Deployment
Since Kubernetes is a declarative system, the act of deploying software translates to pushing Kubernetes configuration manifests into a cluster. These manifests contain descriptions of applications that should be running (what container image, how many replicas, any environment variables, dns names, etc). The cluster will then work to make sure what was declared becomes a reality.
Branching Strategy
All manifests should be version controlled in a git repository (referred to here as a config repo). This usually translates to a “cluster config repo” for the platform team and at least one “app config repo” for each app team. Any commit to a config repo should result in the those manifests being applied into a cluster. The following branching strategy should work for most use-cases.
Environment Promotion
There are two main concerns when promoting software across environments:
- Isolation - Separating changes across environments
- Parity / Variety - Minimizing / efficiently accounting for differences between environments
Isolation
Environment isolation is addressed using branching. On the path-to-production pull requests are used to promote changes across environments. These merges should be fast-forward-only, eliminating merge conflicts.
Parity / Variety
As software moves from non-production to production it is important maintain the maximum level of parity possible. One way to do this is by sharing a base configuration and maintaining diffs (patches) to account for environmental variance.
Kustomize is the tool of choice for doing this. Environments are seperated out by directories with all commonality living in base
:
base/ # Common config across all environments
staging/ # Deployed from "staging" branch (references base/)

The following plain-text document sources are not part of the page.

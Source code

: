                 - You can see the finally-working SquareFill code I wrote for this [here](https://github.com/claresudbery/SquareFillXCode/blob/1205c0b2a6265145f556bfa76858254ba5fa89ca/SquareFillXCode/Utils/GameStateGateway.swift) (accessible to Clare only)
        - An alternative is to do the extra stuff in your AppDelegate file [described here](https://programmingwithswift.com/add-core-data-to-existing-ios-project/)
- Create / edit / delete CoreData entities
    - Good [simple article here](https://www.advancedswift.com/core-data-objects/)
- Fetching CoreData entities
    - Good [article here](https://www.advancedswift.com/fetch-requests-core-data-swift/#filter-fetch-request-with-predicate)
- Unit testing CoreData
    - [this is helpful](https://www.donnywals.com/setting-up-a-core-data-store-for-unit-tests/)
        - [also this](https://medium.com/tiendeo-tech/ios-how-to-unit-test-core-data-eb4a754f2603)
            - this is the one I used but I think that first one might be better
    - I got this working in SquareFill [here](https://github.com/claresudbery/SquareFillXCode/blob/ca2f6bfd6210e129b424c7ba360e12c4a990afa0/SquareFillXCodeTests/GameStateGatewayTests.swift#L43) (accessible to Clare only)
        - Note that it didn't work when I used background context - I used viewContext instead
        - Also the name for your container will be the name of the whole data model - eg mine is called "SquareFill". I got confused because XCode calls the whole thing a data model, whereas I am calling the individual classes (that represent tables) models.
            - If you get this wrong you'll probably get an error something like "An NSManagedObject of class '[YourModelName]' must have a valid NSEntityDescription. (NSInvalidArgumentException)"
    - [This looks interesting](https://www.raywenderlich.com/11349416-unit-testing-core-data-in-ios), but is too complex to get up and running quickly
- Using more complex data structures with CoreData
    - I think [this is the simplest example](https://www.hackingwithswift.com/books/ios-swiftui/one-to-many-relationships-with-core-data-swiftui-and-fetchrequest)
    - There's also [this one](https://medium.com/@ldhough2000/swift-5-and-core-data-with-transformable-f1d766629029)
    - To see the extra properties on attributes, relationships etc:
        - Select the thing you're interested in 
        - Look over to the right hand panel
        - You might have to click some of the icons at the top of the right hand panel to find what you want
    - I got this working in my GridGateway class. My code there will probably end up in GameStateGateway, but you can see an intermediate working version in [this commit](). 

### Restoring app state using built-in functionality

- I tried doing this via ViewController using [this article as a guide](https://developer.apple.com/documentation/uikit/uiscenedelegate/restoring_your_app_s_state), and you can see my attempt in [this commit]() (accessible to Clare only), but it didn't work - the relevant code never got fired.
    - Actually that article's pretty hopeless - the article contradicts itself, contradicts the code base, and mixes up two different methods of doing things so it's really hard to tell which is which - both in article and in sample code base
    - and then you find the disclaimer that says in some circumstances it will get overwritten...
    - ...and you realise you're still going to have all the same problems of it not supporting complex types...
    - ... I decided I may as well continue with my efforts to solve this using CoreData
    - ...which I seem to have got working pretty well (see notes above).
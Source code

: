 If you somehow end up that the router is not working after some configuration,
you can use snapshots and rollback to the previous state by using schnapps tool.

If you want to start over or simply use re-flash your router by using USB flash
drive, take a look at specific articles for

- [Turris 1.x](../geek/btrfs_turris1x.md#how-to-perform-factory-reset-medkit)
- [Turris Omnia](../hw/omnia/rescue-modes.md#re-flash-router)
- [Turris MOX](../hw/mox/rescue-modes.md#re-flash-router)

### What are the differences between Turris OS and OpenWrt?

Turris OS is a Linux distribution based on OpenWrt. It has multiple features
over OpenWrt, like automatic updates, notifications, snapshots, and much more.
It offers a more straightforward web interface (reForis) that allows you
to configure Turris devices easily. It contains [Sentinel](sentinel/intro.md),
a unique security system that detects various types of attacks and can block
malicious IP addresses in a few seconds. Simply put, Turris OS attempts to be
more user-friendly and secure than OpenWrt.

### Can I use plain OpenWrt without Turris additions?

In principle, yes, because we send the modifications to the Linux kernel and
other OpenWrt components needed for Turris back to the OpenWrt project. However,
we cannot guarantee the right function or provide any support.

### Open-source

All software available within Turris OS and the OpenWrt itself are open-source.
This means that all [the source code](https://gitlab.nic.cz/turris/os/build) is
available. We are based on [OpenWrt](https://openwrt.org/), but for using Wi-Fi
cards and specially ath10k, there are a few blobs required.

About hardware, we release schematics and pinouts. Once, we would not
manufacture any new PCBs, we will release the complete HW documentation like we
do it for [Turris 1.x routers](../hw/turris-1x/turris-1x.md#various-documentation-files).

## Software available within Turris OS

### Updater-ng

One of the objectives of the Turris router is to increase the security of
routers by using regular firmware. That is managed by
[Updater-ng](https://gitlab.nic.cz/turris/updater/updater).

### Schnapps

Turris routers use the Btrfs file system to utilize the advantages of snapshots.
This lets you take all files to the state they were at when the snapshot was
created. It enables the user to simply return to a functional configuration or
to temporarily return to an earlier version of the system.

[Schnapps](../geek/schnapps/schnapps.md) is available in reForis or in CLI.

production/ # Deployed from "production" branch (references base/)
A base/
directory is used to account for commonality (parity) across environments. Changes that are to be promoted from non-production to production should be made in base (i.e. updated image version). As the base/
changes make their way into environment-specific branches, these changes will be promoted.
Individual <environment>/
directories are used to account for variances that should always exist across environments (i.e. replica count / resource allocation). These variations are usually maintained in the form of patches on the base resources.

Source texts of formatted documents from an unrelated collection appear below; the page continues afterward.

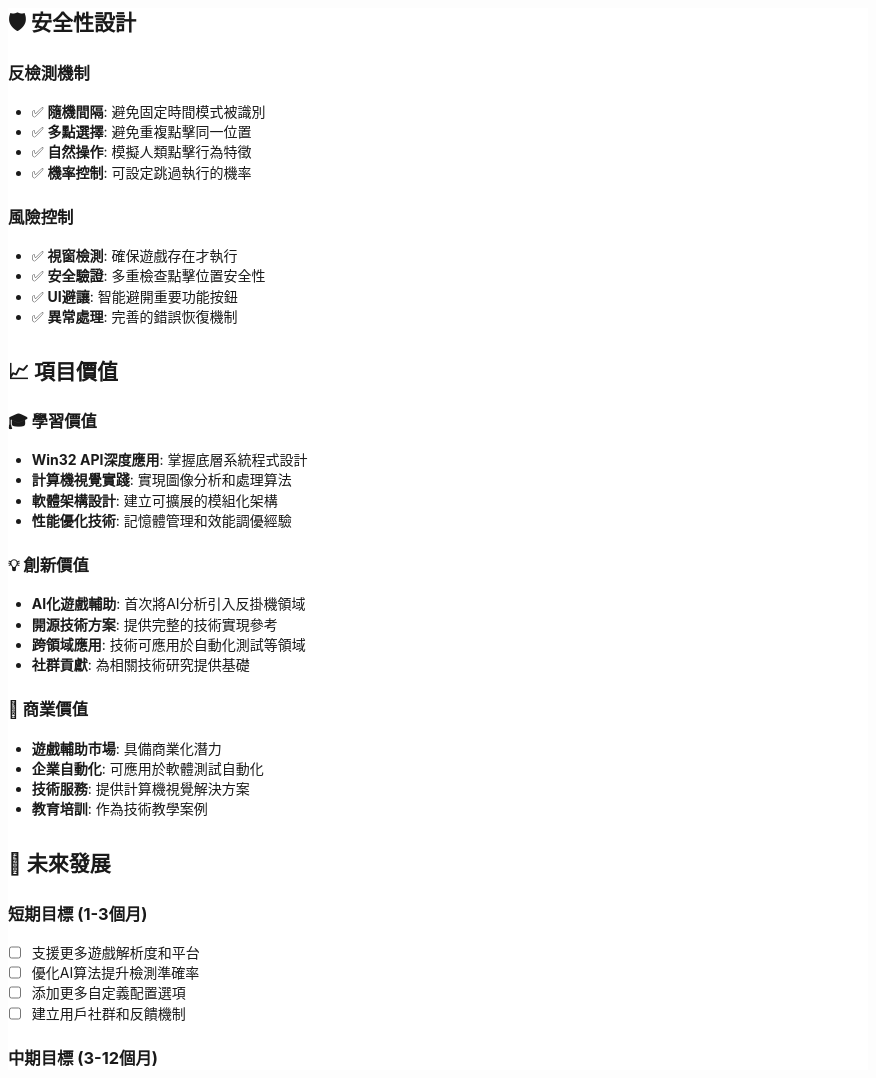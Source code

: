 ## 🛡️ 安全性設計

### 反檢測機制

- ✅ **隨機間隔**: 避免固定時間模式被識別
- ✅ **多點選擇**: 避免重複點擊同一位置
- ✅ **自然操作**: 模擬人類點擊行為特徵
- ✅ **機率控制**: 可設定跳過執行的機率

### 風險控制

- ✅ **視窗檢測**: 確保遊戲存在才執行
- ✅ **安全驗證**: 多重檢查點擊位置安全性
- ✅ **UI避讓**: 智能避開重要功能按鈕
- ✅ **異常處理**: 完善的錯誤恢復機制

## 📈 項目價值

### 🎓 學習價值

- **Win32 API深度應用**: 掌握底層系統程式設計
- **計算機視覺實踐**: 實現圖像分析和處理算法
- **軟體架構設計**: 建立可擴展的模組化架構
- **性能優化技術**: 記憶體管理和效能調優經驗

### 💡 創新價值

- **AI化遊戲輔助**: 首次將AI分析引入反掛機領域
- **開源技術方案**: 提供完整的技術實現參考
- **跨領域應用**: 技術可應用於自動化測試等領域
- **社群貢獻**: 為相關技術研究提供基礎

### 🚀 商業價值

- **遊戲輔助市場**: 具備商業化潛力
- **企業自動化**: 可應用於軟體測試自動化
- **技術服務**: 提供計算機視覺解決方案
- **教育培訓**: 作為技術教學案例

## 🔮 未來發展

### 短期目標 (1-3個月)

- [ ] 支援更多遊戲解析度和平台
- [ ] 優化AI算法提升檢測準確率
- [ ] 添加更多自定義配置選項
- [ ] 建立用戶社群和反饋機制

### 中期目標 (3-12個月)
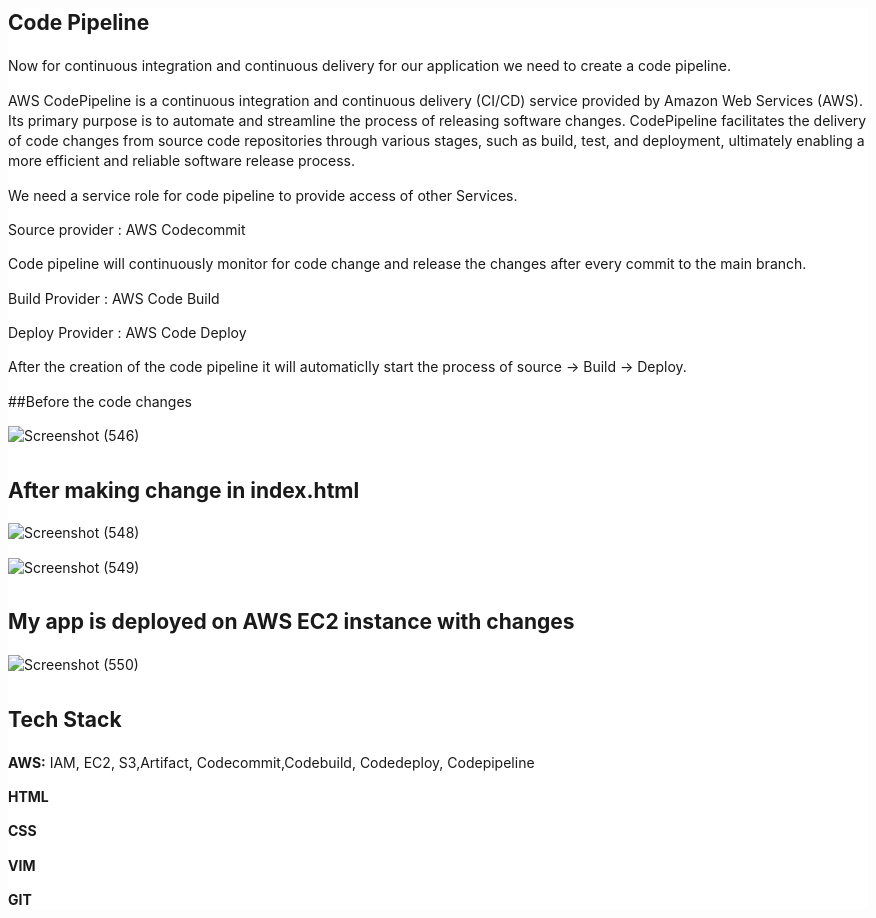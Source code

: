 ## Code Pipeline 

Now for continuous integration and continuous delivery for our application we need to create a code pipeline.

AWS CodePipeline is a continuous integration and continuous delivery (CI/CD) service provided by Amazon Web Services (AWS). Its primary purpose is to automate and streamline the process of releasing software changes. CodePipeline facilitates the delivery of code changes from source code repositories through various stages, such as build, test, and deployment, ultimately enabling a more efficient and reliable software release process.

We need a service role for code pipeline to provide access of other Services.

Source provider : AWS Codecommit

Code pipeline will continuously monitor for code change and release the changes after every commit to the main branch.

Build Provider : AWS Code Build

Deploy Provider : AWS Code Deploy

After the creation of the code pipeline it will automaticlly start the process of source -> Build -> Deploy.

##Before the code changes


![Screenshot (546)](https://github.com/harshilp156/AWS-CICD-Pipeline-Implementation-/assets/67538347/cbd2f6fc-65d5-4f2e-8082-5c506bdf6f6c)

## After making change in index.html


![Screenshot (548)](https://github.com/harshilp156/AWS-CICD-Pipeline-Implementation-/assets/67538347/e8a5d064-c9cc-435e-9b1b-a08f3e84e753)

![Screenshot (549)](https://github.com/harshilp156/AWS-CICD-Pipeline-Implementation-/assets/67538347/2a2d62dd-03ff-4f9a-9fac-ef1e4bdcba36)

## My app is deployed on AWS EC2 instance with changes

![Screenshot (550)](https://github.com/harshilp156/AWS-CICD-Pipeline-Implementation-/assets/67538347/67feb8d7-46d8-4e5b-a006-531248723707)


## Tech Stack

**AWS:** IAM, EC2, S3,Artifact,  Codecommit,Codebuild, Codedeploy, Codepipeline

**HTML**

**CSS**

**VIM**

**GIT**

Why not use staging as a base for production?
Tools like kustomize do not allow for removing resources from a common base for the sake of simplicity. For this reason,
base/
is used to represent only the commonality across environments.
CD System
The action of deploying can be done either through a pipeline (i.e. kubectl apply
in a Jenkins job) or a GitOps engine (i.e.
ArgoCD,
FluxCD).
A GitOps engine is preferable to a pipeline because it provides active reconciliation as opposed to point-in-time reconciliation. To address config drift the engine constantly ensures that the state of a cluster matches the state of your repository.
The Kubernetes API and GitOps…
The Kubernetes API Server is a REST API that allows clients to watch for changes to resources. This allows a GitOps engine to sync API resources with corrsponding files that live in a Git repo and quickly remedy config drift.
Repo Scope
The scope of a config repo should be determined by identifying a bounded context (which should ideally correspond to a team of people). Using GitOps objects to point to other repositories, a tree structure emerges. The root of the tree is usually a repository that the cluster operations team manages. Commonly, all cluster-level configuration is held in another repo, maintained by the same team. Application-specific repositories are also referenced, delegating access to app teams to deploy specific resources (i.e. Deployments, Services, etc.) into whitelisted namespaces.
Takeaways
* Environments seperated by directory within repo.
* Staging/Production/etc. environments seperated by branch (and directory).